Posted May. 10, 2005 23:20,   

한국어

The fact that the Ministry of Education and Human Resources Development (MEHRD), which recently announced an additional plan to reorganize its professional Graduate School for Medical and Dental Sciences (PGSMDS), sent a related public notice to universities, forcing some universities to accept this plan by connecting this plan with budget support, has brought on public criticism.

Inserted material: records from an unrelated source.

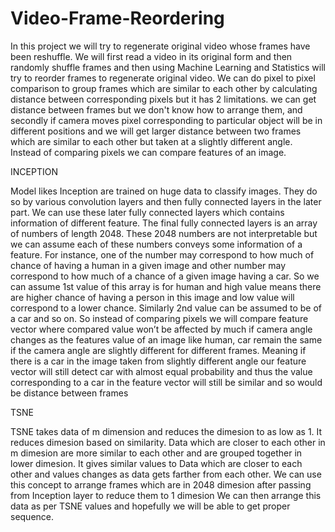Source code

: # Video-Frame-Reordering

In this project we will try to regenerate original video whose frames have been reshuffle. We will first read a video in its original form and then randomly shuffle frames and then using Machine Learning and Statistics will try to reorder frames to regenerate original video. We can do pixel to pixel comparison to group frames which are similar to each other by calculating distance between corresponding pixels but it has 2 limitations. we can get distance between frames but we don't know how to arrange them, and secondly if camera moves pixel corresponding to particular object will be in different positions and we will get larger distance between two frames which are similar to each other but taken at a slightly different angle. Instead of comparing pixels we can compare features of an image.

INCEPTION

Model likes Inception are trained on huge data to classify images. They do so by various convolution layers and then fully connected layers in the later part. We can use these later fully connected layers which contains information of different feature. The final fully connected layers is an array of numbers of length 2048. These 2048 numbers are not interpretable but we can assume each of these numbers conveys some information of a feature. For instance, one of the number may correspond to how much of chance of having a human in a given image and other number may correspond to how much of a chance of a given image having a car. So we can assume 1st value of this array is for human and high value means there are higher chance of having a person in this image and low value will correspond to a lower chance. Similarly 2nd value can be assumed to be of a car and so on. So instead of comparing pixels we will compare feature vector where compared value won’t be affected by much if camera angle changes as the features value of an image like human, car remain the same if the camera angle are slightly different for different frames. Meaning if there is a car in the image taken from slightly different angle our feature vector will still detect car with almost equal probability and thus the value corresponding to a car in the feature vector will still be similar and so would be distance between frames

TSNE

TSNE takes data of m dimension and reduces the dimesion to as low as 1. It reduces dimesion based on similarity. Data which are closer to each other in m dimesion are more similar to each other and are grouped together in lower dimesion. It gives similar values to Data which are closer to each other and values changes as data gets farther from each other. We can use this concept to arrange frames which are in 2048 dimesion after passing from Inception layer to reduce them to 1 dimesion We can then arrange this data as per TSNE values and hopefully we will be able to get proper sequence.
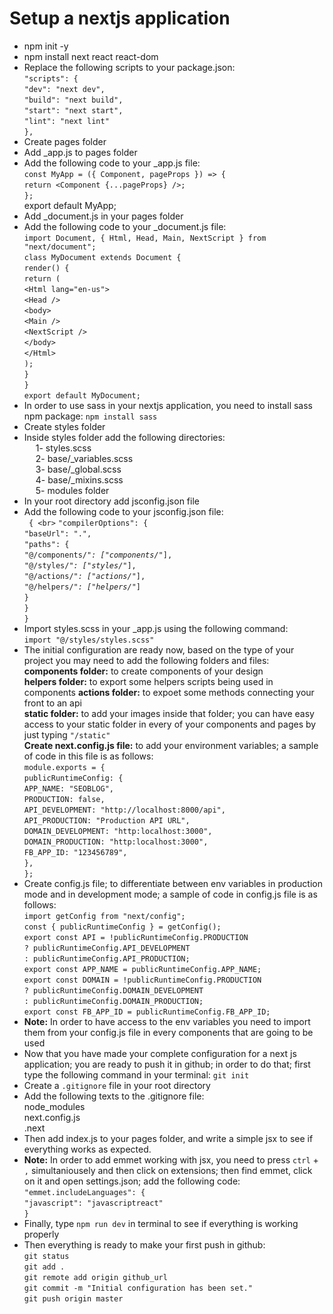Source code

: # Setup a nextjs application
- npm init -y
- npm install next react react-dom
- Replace the following scripts to your package.json: <br>
`"scripts": {` <br>
  `"dev": "next dev",` <br>
  `"build": "next build",` <br>
  `"start": "next start",` <br>
  `"lint": "next lint"` <br>
`},`
- Create pages folder
- Add _app.js to pages folder
- Add the following code to your _app.js file: <br>
`const MyApp = ({ Component, pageProps }) => { `<br>
  `return <Component {...pageProps} />; `<br>
`}; `<br>
export default MyApp;
- Add _document.js in your pages folder
- Add the following code to your _document.js file:<br>
`import Document, { Html, Head, Main, NextScript } from "next/document"; `<br>
`class MyDocument extends Document { `<br>
  `render() { `<br>
    `return ( `<br>
      `<Html lang="en-us">`<br>
        `<Head />`<br>
        `<body>`<br>
          `<Main />`<br>
          `<NextScript />`<br>
        `</body>`<br>
      `</Html>`<br>
    `); `<br>
  `} `<br>
`} `<br>
`export default MyDocument;`
- In order to use sass in your nextjs application, you need to install sass npm package: `npm install sass`
- Create styles folder
- Inside styles folder add the following directories: <br>
&emsp; 1- styles.scss <br>
&emsp; 2- base/_variables.scss <br>
&emsp; 3- base/_global.scss <br>
&emsp; 4- base/_mixins.scss <br>
&emsp; 5- modules folder
- In your root directory add jsconfig.json file
- Add the following code to your jsconfig.json file: <br>
` { <br>`
    `"compilerOptions": { `<br>
      `"baseUrl": ".", `<br>
      `"paths": { `<br>
        `"@/components/`*`": ["components/`*`"], `<br>
        `"@/styles/`*`": ["styles/`*`"], `<br>
        `"@/actions/`*`": ["actions/`*`"], `<br>
        `"@/helpers/`*`": ["helpers/`*`"] `<br>
      `} `<br>
    `} `<br>
`}` 
- Import styles.scss in your _app.js using the following command: <br>
`import "@/styles/styles.scss"`
- The initial configuration are ready now, based on the type of your project you may need to add the following folders and files: <br>
<b>components folder:</b> to create components of your design <br>
<b>helpers folder:</b> to export some helpers scripts being used in components
<b>actions folder:</b> to expoet some methods connecting your front to an api <br>
<b>static folder:</b> to add your images inside that folder; you can have easy access to your static folder in every of your components and pages by just typing `"/static"` <br>
<b> Create next.config.js file:</b> to add your environment variables; a sample of code in this file is as follows: <br>
`module.exports = { `<br>
  `publicRuntimeConfig: { `<br>
    `APP_NAME: "SEOBLOG", `<br>
    `PRODUCTION: false, `<br>
    `API_DEVELOPMENT: "http://localhost:8000/api", `<br>
    `API_PRODUCTION: "Production API URL", `<br>
    `DOMAIN_DEVELOPMENT: "http:localhost:3000", `<br>
    `DOMAIN_PRODUCTION: "http:localhost:3000", `<br>
    `FB_APP_ID: "123456789", `<br>
  `}, `<br>
`};`
- Create config.js file; to differentiate between env variables in production mode and in development mode; a sample of code in config.js file is as follows: <br>
`import getConfig from "next/config"; `<br>
`const { publicRuntimeConfig } = getConfig(); `<br>
`export const API = !publicRuntimeConfig.PRODUCTION `<br>
  `? publicRuntimeConfig.API_DEVELOPMENT `<br>
  `: publicRuntimeConfig.API_PRODUCTION; `<br>
`export const APP_NAME = publicRuntimeConfig.APP_NAME; `<br>
`export const DOMAIN = !publicRuntimeConfig.PRODUCTION `<br>
  `? publicRuntimeConfig.DOMAIN_DEVELOPMENT `<br>
  `: publicRuntimeConfig.DOMAIN_PRODUCTION; `<br>
`export const FB_APP_ID = publicRuntimeConfig.FB_APP_ID;`
- <b>Note:</b> In order to have access to the env variables you need to import them from your config.js file in every components that are going to be used
- Now that you have made your complete configuration for a next js application; you are ready to push it in github; in order to do that; first type the following command in your terminal: `git init`
- Create a `.gitignore` file in your root directory
- Add the following texts to the .gitignore file: <br>
node_modules <br>
next.config.js <br>
.next
- Then add index.js to your pages folder, and write a simple jsx to see if everything works as expected.
- <b>Note:</b> In order to add emmet working with jsx, you need to press `ctrl` + `,` simultaniousely and then click on extensions; then find emmet, click on it and open settings.json; add the following code: <br>
`"emmet.includeLanguages": { `<br>
    `"javascript": "javascriptreact" `<br>
`}`
- Finally, type `npm run dev` in terminal to see if everything is working properly
- Then everything is ready to make your first push in github: <br>
`git status` <br>
`git add .` <br>
`git remote add origin github_url` <br>
`git commit -m "Initial configuration has been set." `<br>
`git push origin master `<br>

On May 4, the MEHRD sent a public notice in which it stated that “it desired universities willingly to agree to reorganize their current medical schools into the PGSMDS, and if there are some universities that agree to take part in this plan, they are ordered to submit their reorganization plans until May 21,” to 33 universities nationwide.

The public notice clarified that the MEHRD would promote this plan in line with the second wave of Brain Korea 21 (BK 21) projects.

Regarding this matter, an official of a national university said that he received a plan from an official of the MEHRD in which the MEHRD expressed that unless universities reform their current medical schools into PGSMDS, it would take the following measures: exclusion from support of the second wave of BK 21 projects, disapproval of a system that allows university graduates to transfer to medical school, and withdrawal of permission over their law schools.

With regards to the MEHRD’s plan, some universities have opposed it by saying, “What the MEHRD is pushing for by mentioning not only the education grant, but also some fields that are totally different from medical schools, is against common sense.”

In the meantime, Seoul National University (SNU), which has opposed the reform of its medical school into the PGSMDS all the while, distributed a related public notice to its all professors and held a countermeasures meeting on the afternoon of May 10.

Wang Gyu-chang, the dean of the college of medicine of the SNU, said, “There is no problem with us educating the professional medical workforce through the current six-year system, and the SNU already has utilized a system of four-year (bachelor) and four-year (regular courses).”

He added, “I’m wondering whether all the universities should coercively follow the MEHRD’s goal of aiming to reduce private tutoring expenses by blocking high school students from entering medical and law schools.”

Concerning the controversy, Seo Yu-mi, head of the Research and Development Division of the MEHRD, said, “With regards to the granting of BK 21 projects, it was decided on by the government and universities,” adding, “Although I don’t know who said that if universities concerned do not reorganize their current medical schools into PGSMDS, they would be excluded from the grant list, those remarks are not an official MEHRD position.”